Last year was a momentous year in many ways.
Never has the risk landscape seemed more threatening – the impacts of climate change are becoming increasingly visible through extreme weather patterns. This, underpinned by stagnation of the world economy, increasingly polarized societies, profound social unrest with mass migration, crowned by unthinkable terrorist attacks. Hyperconnectivity is clearly an aggravating factor: crisis is no longer local, but one thing leads to another on global basis, and we must all take responsibility.
It is therefore encouraging that world leaders are taking the climate threat seriously at last, also recognizing that future stability and prosperity can only be possible if all parts of society work together.
The most recent and urgent example of this new spirit of collaboration is the COP21 agreement in Paris, which united 195 countries in the common goal of limiting carbon emissions to levels of 2C above pre-industrial levels – and if possible even further to 1.5C – in order to prevent island nations and coastal areas from being submerged by ice melt.

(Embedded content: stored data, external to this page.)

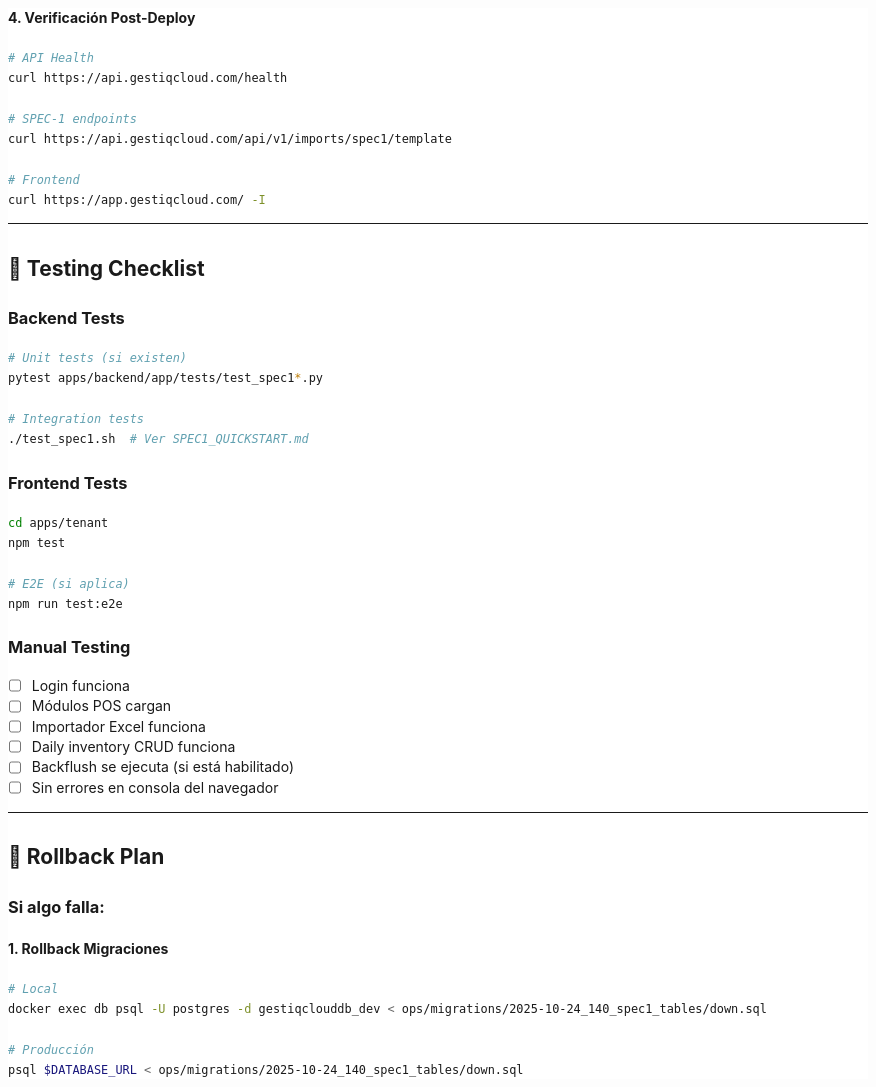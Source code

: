 #### 4. Verificación Post-Deploy
```bash
# API Health
curl https://api.gestiqcloud.com/health

# SPEC-1 endpoints
curl https://api.gestiqcloud.com/api/v1/imports/spec1/template

# Frontend
curl https://app.gestiqcloud.com/ -I
```

---

## 🧪 Testing Checklist

### Backend Tests
```bash
# Unit tests (si existen)
pytest apps/backend/app/tests/test_spec1*.py

# Integration tests
./test_spec1.sh  # Ver SPEC1_QUICKSTART.md
```

### Frontend Tests
```bash
cd apps/tenant
npm test

# E2E (si aplica)
npm run test:e2e
```

### Manual Testing
- [ ] Login funciona
- [ ] Módulos POS cargan
- [ ] Importador Excel funciona
- [ ] Daily inventory CRUD funciona
- [ ] Backflush se ejecuta (si está habilitado)
- [ ] Sin errores en consola del navegador

---

## 🔄 Rollback Plan

### Si algo falla:

#### 1. Rollback Migraciones
```bash
# Local
docker exec db psql -U postgres -d gestiqclouddb_dev < ops/migrations/2025-10-24_140_spec1_tables/down.sql

# Producción
psql $DATABASE_URL < ops/migrations/2025-10-24_140_spec1_tables/down.sql
```
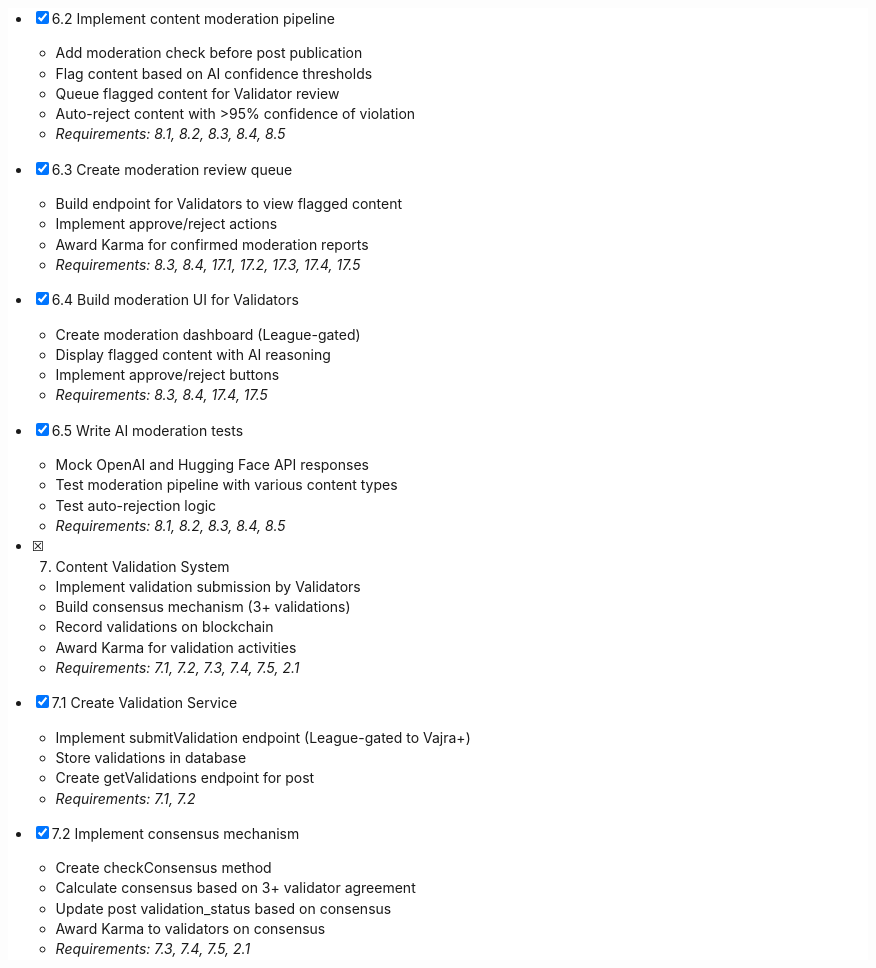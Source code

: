 - [x] 6.2 Implement content moderation pipeline


  - Add moderation check before post publication
  - Flag content based on AI confidence thresholds
  - Queue flagged content for Validator review
  - Auto-reject content with >95% confidence of violation
  - _Requirements: 8.1, 8.2, 8.3, 8.4, 8.5_

- [x] 6.3 Create moderation review queue


  - Build endpoint for Validators to view flagged content
  - Implement approve/reject actions
  - Award Karma for confirmed moderation reports
  - _Requirements: 8.3, 8.4, 17.1, 17.2, 17.3, 17.4, 17.5_

- [x] 6.4 Build moderation UI for Validators


  - Create moderation dashboard (League-gated)
  - Display flagged content with AI reasoning
  - Implement approve/reject buttons
  - _Requirements: 8.3, 8.4, 17.4, 17.5_

- [x] 6.5 Write AI moderation tests


  - Mock OpenAI and Hugging Face API responses
  - Test moderation pipeline with various content types
  - Test auto-rejection logic
  - _Requirements: 8.1, 8.2, 8.3, 8.4, 8.5_

- [x] 7. Content Validation System





  - Implement validation submission by Validators
  - Build consensus mechanism (3+ validations)
  - Record validations on blockchain
  - Award Karma for validation activities
  - _Requirements: 7.1, 7.2, 7.3, 7.4, 7.5, 2.1_

- [x] 7.1 Create Validation Service


  - Implement submitValidation endpoint (League-gated to Vajra+)
  - Store validations in database
  - Create getValidations endpoint for post
  - _Requirements: 7.1, 7.2_

- [x] 7.2 Implement consensus mechanism


  - Create checkConsensus method
  - Calculate consensus based on 3+ validator agreement
  - Update post validation_status based on consensus
  - Award Karma to validators on consensus
  - _Requirements: 7.3, 7.4, 7.5, 2.1_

While the COP21 agreement is a first important milestone, what happens next? How do we support these 195 nations in reaching their individual climate commitments? In practice, what measures, innovations and lifestyle sacrifices will need to be made? Will there be squabbles over who does what? And by the time the goals have been reached, will it already be too late to save the planet as we know it?
While I'm not claiming that insurance is a silver bullet to resolving the world's collective problems, I do believe it can be a valuable and effective tool to putting some of the foundations in place. These are some of the reasons why.
Re/insurance puts a price tag on risks. This includes the cost of doing nothing.
We advocate a pre-emptive risk management approach, putting resources at the disposal of governments, regional and city administrations, critical utilities, companies with regard to supply chain risk management; and of course, individuals. This, in order to raise risk awareness and encourage collaborative efforts that can help reduce the protection gaps our societies currently face.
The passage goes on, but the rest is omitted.